Introduction to Statistics
- Statistics is the art and science of gathering, analyzing, and making inferences (predictions) from numerical information.
- The numerical information is called data
- Descriptive statistics is concerned with collecting, organizing and analyzing data.
- Inferential statistics is concerned with making generalizations, or predictions, from the data.
- "If a probability expert and a statistician find identical boxes, the probability expert might open the box, observe the contents, replace the cover, and proceed to compute the probability of randomly selecting a specific object from the box.

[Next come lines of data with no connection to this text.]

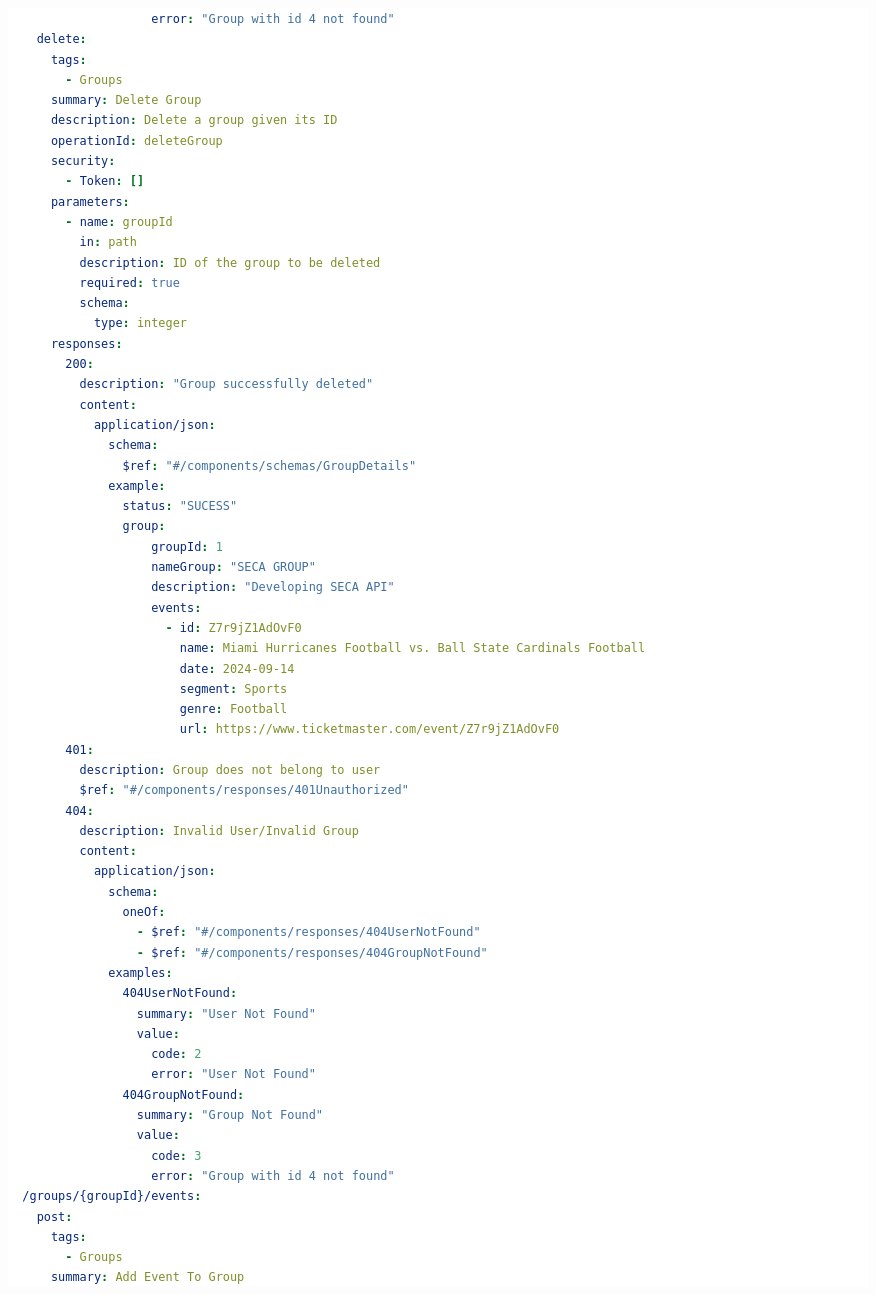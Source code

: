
 ```yaml
                    error: "Group with id 4 not found"
    delete:
      tags:
        - Groups
      summary: Delete Group
      description: Delete a group given its ID
      operationId: deleteGroup
      security:
        - Token: []
      parameters:
        - name: groupId
          in: path
          description: ID of the group to be deleted
          required: true
          schema:
            type: integer
      responses:
        200:
          description: "Group successfully deleted"
          content: 
            application/json:
              schema:
                $ref: "#/components/schemas/GroupDetails"
              example: 
                status: "SUCESS"
                group:
                    groupId: 1
                    nameGroup: "SECA GROUP"
                    description: "Developing SECA API"
                    events: 
                      - id: Z7r9jZ1AdOvF0
                        name: Miami Hurricanes Football vs. Ball State Cardinals Football
                        date: 2024-09-14
                        segment: Sports
                        genre: Football
                        url: https://www.ticketmaster.com/event/Z7r9jZ1AdOvF0
        401:
          description: Group does not belong to user
          $ref: "#/components/responses/401Unauthorized"
        404:
          description: Invalid User/Invalid Group
          content:
            application/json:
              schema:
                oneOf:
                  - $ref: "#/components/responses/404UserNotFound"
                  - $ref: "#/components/responses/404GroupNotFound"
              examples:
                404UserNotFound:
                  summary: "User Not Found"
                  value:
                    code: 2
                    error: "User Not Found"
                404GroupNotFound:
                  summary: "Group Not Found"
                  value:
                    code: 3
                    error: "Group with id 4 not found"
  /groups/{groupId}/events:
    post:
      tags:
        - Groups
      summary: Add Event To Group
```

The statistician might select a few items from the box without looking at the contents and make predictions as to the total contents of the box."
- The universal set is called the population in statistics.
- Statisticians form a sample or a subset of the population for study.
- Samples are studied because
- It is sometimes impossible to study the entire population: Think mosquitoes
- Studying the population might destroy it: Think testing cans of food for quality of canning process.
- It would be too expensive to study the entire population: Think talk to every single student at Edinboro.
- We use different symbols for some statistical information to indicate that we are dealing with a population or a sample.
- Mean: x̄ for sample, μ for population
- Standard Deviation: s for sample, σ for population
- Generally you can assume we are looking at a sample.
- The goal of honest statistics is to construct an unbiased sample or a sample that is representative of the population.
- The book lists a number of sampling techniques
- Biased Sampling: Select a population that agrees with what you want to show.
- Biased by definition
- Dishonest
- Worthless scientifically
- Convenience Sampling: Select whatever data is handy
- Probably biased
- Probably not very useful
- Random Sampling: Select randomly from the population
- The gold standard.
- Each item has an equally likely chance of being selected.
- Draw numbers from a hat, ...
- Number each element of the population.
- Select n random numbers
- Elements corresponding to these numbers are selected.
- Systematic sampling
- Select every nth item that passes by the sampling point.
- Make sure that the entire population is sampled.
- This is some times a problem due to systematic processes.
- Cluster Sampling
- Divide physically separated data into geographic regions.
- Randomly select a number of these regions to sample.
- Use all data within the region, or conduct another sampling technique on the region.
- Stratified sampling: Divide the population into classes based on some identifying characteristic
- Sample each of the class
- Do some problems page 778